Avoir une insuffisante cardiaque dans la force de l'âge n'est pas sans inconvénient. «Je suis célibataire et, sur un site de rencontres, ça avait cliqué avec un gars. Je l'ai avisé de mon état avant de le rencontrer. Il ne m'a plus jamais donné signe de vie. Mon état, semble-t-il, peut rebuter les hommes. Pourtant, je peux fonctionner comme tout le monde.» Ou presque.

On lui a dit qu'elle ne pourrait jamais avoir d'enfant. «Je frôle la quarantaine, je m'étais déjà fait à l'idée.» Assembleuse de structures en aérospatiale, elle doit réorienter sa carrière. «J'adore travailler de mes mains, mais je ne me vois plus soulever des ailerons super lourds. J'ai encore le souffle court.»

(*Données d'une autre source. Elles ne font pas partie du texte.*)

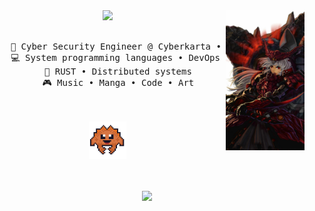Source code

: <div align="center">
<img src="./assets/banner.jpg" width="25%" align="right" />
<img src="https://readme-typing-svg.demolab.com?font=Fira+Code&pause=1000&color=FF5B14&center=true&random=false&width=435&lines=Hello+%F0%9F%91%8B%2C+I'm+Arif;I'm+a+Cybersecurity+Enthusiast;And+also+a+RUST+enjoyer" />
<br><br>
<pre>
    💼 Cyber Security Engineer @ Cyberkarta • Back-end dev
    💻 System programming languages • DevOps 
    📖 RUST • Distributed systems
    🎮 Music • Manga • Code • Art
</pre>
<br><br>
<img src="./assets/ferris.gif" height="60"/>
<br><br><br>

[![](https://img.shields.io/badge/linkedin-0a66c2)](http://linkedin.com/in/moh-rizky-arif)
</div>

<!-- ![top lang](https://github-readme-stats.vercel.app/api/top-langs/?username=dundorma&layout=compact&theme=great-gatsby) -->
<!-- ### 🛠Languages and Tools -->
<!---->
<!---->
<!--   <img align="left" title="Vim" alt="Vim" width="30px" style="padding-right:10px" src="https://cdn.jsdelivr.net/gh/devicons/devicon/icons/vim/vim-original.svg" />           -->
<!--   <img align="left" title="Git" alt="Git" width="30px" style="padding-right:10px"  src="https://cdn.jsdelivr.net/gh/devicons/devicon/icons/git/git-original.svg" />        -->
<!--   <img align="left" title="Rust" alt="Rust" width="30px" style="padding-right:10px"  src="https://cdn.jsdelivr.net/gh/devicons/devicon/icons/rust/rust-plain.svg" />        -->
<!--   <img align="left" title="Bash" alt="Bash" width="30px" style="padding-right:10px"  src="https://cdn.jsdelivr.net/gh/devicons/devicon/icons/bash/bash-original.svg" />        -->
<!--   <img align="left" title="Python" alt="Python" width="30px" style="padding-right:l0px;" src="https://cdn.jsdelivr.net/gh/devicons/devicon/icons/python/python-plain.svg"/> -->
<!--   <img align="left" title="JavaScript" alt="JS" width="30px" style="padding-right:10px"  src="https://cdn.jsdelivr.net/gh/devicons/devicon/icons/javascript/javascript-plain.svg" /> -->
<!--   <img align="left" title="Podman" alt="Podman" width="30px" style="padding-right:10px"  src="https://cdn.jsdelivr.net/gh/devicons/devicon/icons/podman/podman-original.svg" /> -->
<!--   <img align="left" title="Docker" alt="Docker" width="30px" style="padding-right:10px"  src="https://cdn.jsdelivr.net/gh/devicons/devicon/icons/docker/docker-original.svg" /> -->
<!--   <img align="left" title="Kuberneted" alt="Kuberneted" width="30px" style="padding-right:10px"  src="https://cdn.jsdelivr.net/gh/devicons/devicon/icons/kubernetes/kubernetes-plain.svg" /> -->
<!-- <br /> -->
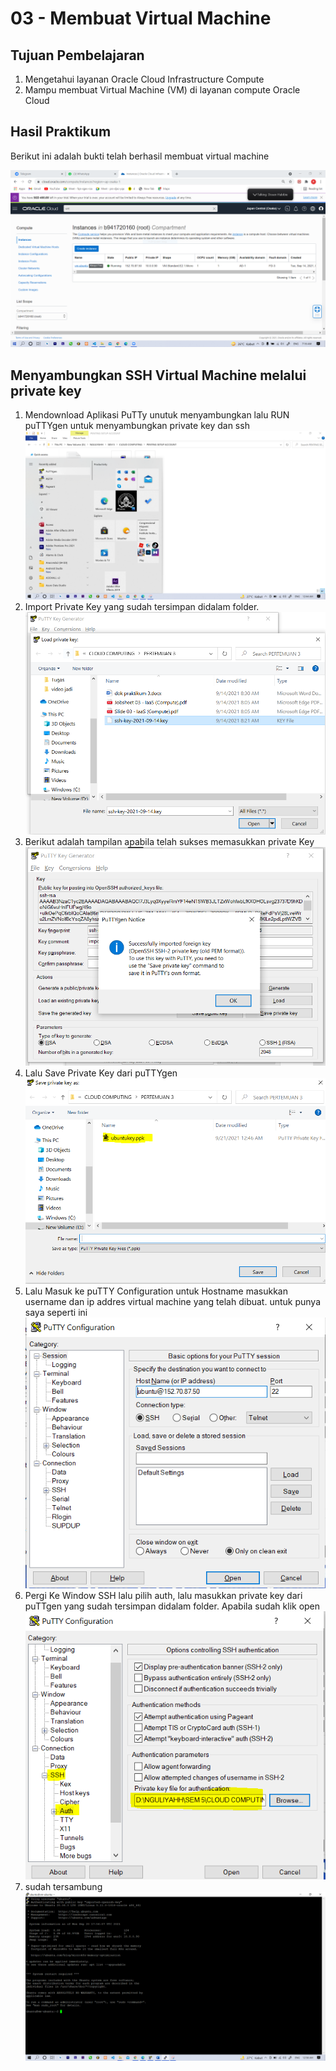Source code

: # 03 - Membuat Virtual Machine

## Tujuan Pembelajaran

1. Mengetahui layanan Oracle Cloud Infrastructure Compute
2. Mampu membuat Virtual Machine (VM) di layanan compute Oracle Cloud

## Hasil Praktikum

Berikut ini adalah bukti telah berhasil membuat virtual machine

![Screenshot Dashboard Oracle](img/screenshoot_virtualmachine.png)

## Menyambungkan SSH Virtual Machine melalui private key

1. Mendownload Aplikasi PuTTy unutuk menyambungkan lalu RUN puTTYgen untuk menyambungkan private key dan ssh
![Screenshot](img/1.png)
2. Import Private Key yang sudah tersimpan didalam folder.
![Screenshot](img/2.png)
3. Berikut adalah tampilan apabila telah sukses memasukkan private Key
![Screenshot](img/3.png)
4. Lalu Save Private Key dari puTTYgen
![Screenshot](img/4.png)
5. Lalu Masuk ke puTTY Configuration untuk Hostname masukkan username dan ip addres virtual machine yang telah dibuat. untuk punya saya seperti ini
![Screenshot](img/5.png)
6. Pergi Ke Window SSH lalu pilih auth,
lalu masukkan private key dari puTTgen yang sudah tersimpan didalam folder. Apabila sudah klik open
![Screenshot](img/6.png)
7. sudah tersambung
![Screenshot](img/7.png)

Au beau milieu d'une salle d'attente bondée, en cardiologie, Cendrine a craqué. C'était l'an dernier. «Je me suis dit: pourquoi moi? Je ne suis pas sportive, mais je suis madame tofu et tisane! Je ne fumais pas, je ne buvais pas. Je n'en suis pas fière, mais j'avais du mal à être là parmi ces vieux hommes bedonnants, aussi malade qu'eux.» Son trouble est peut-être héréditaire, elle ne le saura jamais. Elle ne connaît pas son père.

Grâce à Jici et à une nouvelle médication, Cendrine est maintenant optimiste. «Je me donne jusqu'à l'été pour retrouver ma forme.» D'ici là, elle se permettra une sortie au cinéma. «Je n'y suis pas allée depuis quelques années. Le son est tellement fort que j'avais des palpitations.» Et elle reprendra le violoncelle. Musicienne depuis toujours, elle craignait de devoir accrocher son archet. Et si le défibrillateur limitait les mouvements de son bras gauche? Ce serait un drame. Pour la photographe de La Presse, elle sort l'instrument d'un étui poussiéreux. Elle l'appuie sur son coeur, nerveuse, et entame L'Allemande, deuxième suite pour violoncelle seul de Bach, le coeur léger.